**Exercise instructions**
Search the material for the word "dashboard" and report each line where it turns up.

**Source information**
== == ==

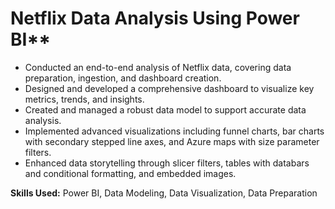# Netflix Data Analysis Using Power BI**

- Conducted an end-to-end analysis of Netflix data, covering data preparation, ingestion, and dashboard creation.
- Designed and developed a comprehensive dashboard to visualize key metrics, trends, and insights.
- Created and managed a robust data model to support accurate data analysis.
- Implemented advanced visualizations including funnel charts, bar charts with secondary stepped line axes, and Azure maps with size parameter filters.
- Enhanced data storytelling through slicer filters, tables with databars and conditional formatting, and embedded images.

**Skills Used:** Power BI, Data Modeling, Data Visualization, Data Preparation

== == ==

**Completed exercise**
- Conducted an end-to-end analysis of Netflix data, covering data preparation, ingestion, and dashboard creation.
- Designed and developed a comprehensive dashboard to visualize key metrics, trends, and insights.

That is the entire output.